假设我有一些实验的矩阵/数据框df.它的N行是变量,而M列是样本.我有一个方法pwCorr(..)来计算行的成对相关性.如果我想要一个包含所有成对相关性的NxN矩阵,我可能会运行一个for循环,该循环会迭代N*N/2(矩阵的上三角或下三角)并填充值;但是,由于每个pwCorr()调用都独立于其他调用,因此这似乎是一件很完美的事情. (我这样正确地思考什么可以并行化,什么不能并行化吗?)

Let's say I have a matrix/dataframe df from some experiment. Its N rows are variables, and M columns are samples. I have a method pwCorr(..) that calculates pairwise correlation of rows.
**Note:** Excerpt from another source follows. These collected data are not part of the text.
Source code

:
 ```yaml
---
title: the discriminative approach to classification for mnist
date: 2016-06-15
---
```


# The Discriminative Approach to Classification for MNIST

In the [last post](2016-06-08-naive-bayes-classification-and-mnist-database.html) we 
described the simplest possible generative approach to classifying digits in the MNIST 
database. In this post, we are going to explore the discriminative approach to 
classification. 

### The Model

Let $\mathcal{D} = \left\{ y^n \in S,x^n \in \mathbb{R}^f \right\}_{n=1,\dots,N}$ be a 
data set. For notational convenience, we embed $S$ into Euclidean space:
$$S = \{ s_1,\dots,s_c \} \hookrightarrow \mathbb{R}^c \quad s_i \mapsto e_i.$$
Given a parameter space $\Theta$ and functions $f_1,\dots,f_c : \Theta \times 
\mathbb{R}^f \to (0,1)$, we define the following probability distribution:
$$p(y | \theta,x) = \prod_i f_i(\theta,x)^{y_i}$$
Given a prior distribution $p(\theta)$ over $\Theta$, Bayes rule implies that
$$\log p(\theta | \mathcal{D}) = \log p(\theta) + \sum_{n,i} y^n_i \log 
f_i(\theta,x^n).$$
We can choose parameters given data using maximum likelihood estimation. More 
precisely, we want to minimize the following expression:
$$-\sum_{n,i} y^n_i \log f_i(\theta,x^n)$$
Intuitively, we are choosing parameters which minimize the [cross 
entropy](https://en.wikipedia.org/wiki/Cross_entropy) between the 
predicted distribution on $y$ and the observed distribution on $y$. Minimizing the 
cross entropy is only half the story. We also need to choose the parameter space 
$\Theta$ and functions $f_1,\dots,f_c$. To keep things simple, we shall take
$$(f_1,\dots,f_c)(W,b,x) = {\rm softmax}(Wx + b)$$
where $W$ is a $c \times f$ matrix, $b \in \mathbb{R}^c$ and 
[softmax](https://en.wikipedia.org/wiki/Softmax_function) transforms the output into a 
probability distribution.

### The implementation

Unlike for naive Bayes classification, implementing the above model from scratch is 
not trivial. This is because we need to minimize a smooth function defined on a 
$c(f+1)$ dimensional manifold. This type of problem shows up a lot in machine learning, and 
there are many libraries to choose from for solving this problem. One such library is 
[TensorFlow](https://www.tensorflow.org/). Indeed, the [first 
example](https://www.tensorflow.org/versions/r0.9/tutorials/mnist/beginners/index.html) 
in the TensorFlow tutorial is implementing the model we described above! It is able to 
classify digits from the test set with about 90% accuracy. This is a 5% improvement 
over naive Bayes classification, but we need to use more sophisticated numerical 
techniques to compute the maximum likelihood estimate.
If I wanted an NxN matrix of all the pairwise correlations, I'd probably run a for-loop that'd iterate for N*N/2 (upper or lower triangle of the matrix) and fill in the values; however, this seems like a perfect thing to parallelize since each of the pwCorr() calls are independent of others. (Am I correct in thinking this way about what can be parallelized, and what cannot?)
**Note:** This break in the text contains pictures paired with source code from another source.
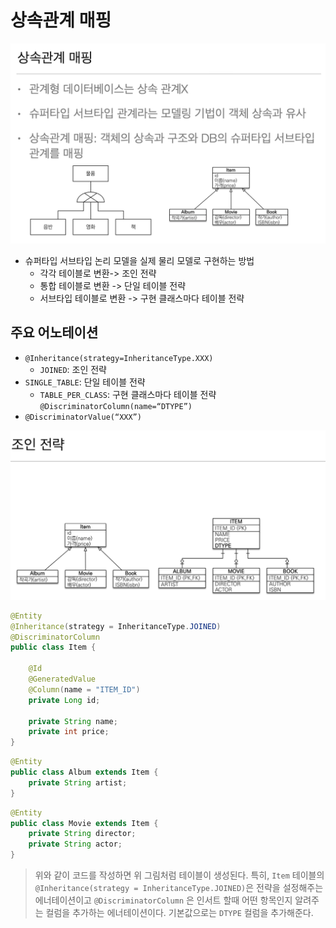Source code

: # 상속관계 매핑

<img src="src/7.%20고급%20매핑/data1.png">

* 슈퍼타입 서브타입 논리 모델을 실제 물리 모델로 구현하는 방법
  * 각각 테이블로 변환-> 조인 전략
  * 통합 테이블로 변환 -> 단일 테이블 전략
  * 서브타입 테이블로 변환 -> 구현 클래스마다 테이블 전략

## 주요 어노테이션

* `@Inheritance(strategy=InheritanceType.XXX)` 
  * `JOINED`: 조인 전략
* `SINGLE_TABLE`: 단일 테이블 전략
  * `TABLE_PER_CLASS`: 구현 클래스마다 테이블 전략 `@DiscriminatorColumn(name=“DTYPE”)`
* `@DiscriminatorValue(“XXX”)`

<img src="src/7.%20고급%20매핑/daata2.png">

```java
@Entity
@Inheritance(strategy = InheritanceType.JOINED)
@DiscriminatorColumn
public class Item {

    @Id
    @GeneratedValue
    @Column(name = "ITEM_ID")
    private Long id;

    private String name;
    private int price;
}
```

```java
@Entity
public class Album extends Item {
    private String artist;
}
```

```java
@Entity
public class Movie extends Item {
    private String director;
    private String actor;
}
```

> 위와 같이 코드를 작성하면 위 그림처럼 테이블이 생성된다.
> 특히, `Item` 테이블의 `@Inheritance(strategy = InheritanceType.JOINED)`은 전략을 설정해주는 에너테이션이고
> `@DiscriminatorColumn` 은 인서트 할때 어떤 항목인지 알려주는 컬럼을 추가하는 에너테이션이다.
> 기본값으로는 `DTYPE` 컬럼을 추가해준다.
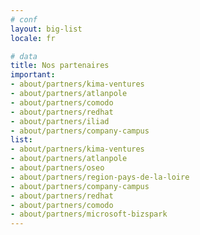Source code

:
```yaml
---
# conf
layout: big-list
locale: fr

# data
title: Nos partenaires
important:
- about/partners/kima-ventures
- about/partners/atlanpole
- about/partners/comodo
- about/partners/redhat
- about/partners/iliad
- about/partners/company-campus
list:
- about/partners/kima-ventures
- about/partners/atlanpole
- about/partners/oseo
- about/partners/region-pays-de-la-loire
- about/partners/company-campus
- about/partners/redhat
- about/partners/comodo
- about/partners/microsoft-bizspark
---
```


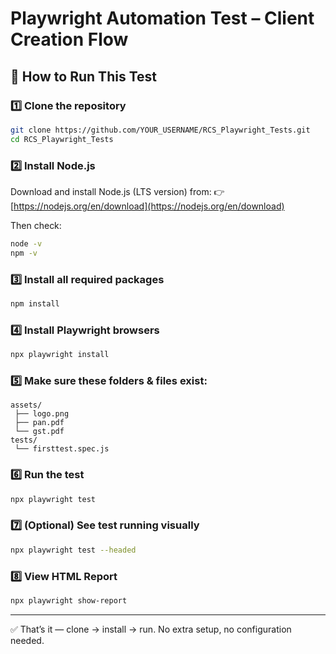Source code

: # Playwright Automation Test – Client Creation Flow

## 🚀 How to Run This Test

### 1️⃣ Clone the repository

```bash
git clone https://github.com/YOUR_USERNAME/RCS_Playwright_Tests.git
cd RCS_Playwright_Tests
```

### 2️⃣ Install Node.js

Download and install Node.js (LTS version) from:
👉 [https://nodejs.org/en/download](https://nodejs.org/en/download)

Then check:

```bash
node -v
npm -v
```

### 3️⃣ Install all required packages

```bash
npm install
```

### 4️⃣ Install Playwright browsers

```bash
npx playwright install
```

### 5️⃣ Make sure these folders & files exist:

```
assets/
 ├── logo.png
 ├── pan.pdf
 └── gst.pdf
tests/
 └── firsttest.spec.js
```

### 6️⃣ Run the test

```bash
npx playwright test
```

### 7️⃣ (Optional) See test running visually

```bash
npx playwright test --headed
```

### 8️⃣ View HTML Report

```bash
npx playwright show-report
```

---

✅ That’s it — clone → install → run.
No extra setup, no configuration needed.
要做到这一点,我觉得我必须创建一个由@parallel for循环填充的DArray.如果是这样,我不确定在Julia中如何实现.如果那不是正确的方法,我想我什至不知道从哪里开始.

To do this, I feel like I'd have to create a DArray that gets filled by a @parallel for loop. And if so, I'm not sure how this can be achieved in Julia. If that's not the right approach, I guess I don't even know where to begin.

推荐答案

这应该有效,首先您需要

This should work, first you need to propagate the top level variable (data) to all the workers:

 for pid in workers()
       remotecall(pid, x->(global data; data=x; nothing), data)
       end

然后使用带有一些精美索引的DArray构造函数按块执行计算:

then perform the computation in chunks using the DArray constructor with some fancy indexing:

corrs = DArray((20,20)) do I
         out=zeros(length(I[1]),length(I[2]))
         for i=I[1], j=I[2]
           if i<j 
             out[i-minimum(I[1])+1,j-minimum(I[2])+1]= 0.0
           else
             out[i-minimum(I[1])+1,j-minimum(I[2])+1] = cor(vec(data[i,:]), vec(data[j,:]))
           end
         end
         out 
       end

更详细地讲,DArray构造函数采用一个函数,该函数采用索引范围的元组,并返回与这些索引范围相对应的结果矩阵的块.在上面的代码中,I是范围的元组,其中I[1]是第一个范围.您可以通过以下方式更清楚地看到这一点:

In more detail, the DArray constructor takes a function which takes a tuple of index ranges and returns a chunk of the resulting matrix which corresponds to those index ranges. In the code above, I is the tuple of ranges with I[1] being the first range. You can see this more clearly with:

julia> DArray((10,10)) do I
       println(I)
       return zeros(length(I[1]),length(I[2]))
       end
        From worker 2:  (1:10,1:5)
        From worker 3:  (1:10,6:10)

在这里您可以看到它在第二个轴上将数组拆分为两个块.

where you can see it split the array into two chunks on the second axis.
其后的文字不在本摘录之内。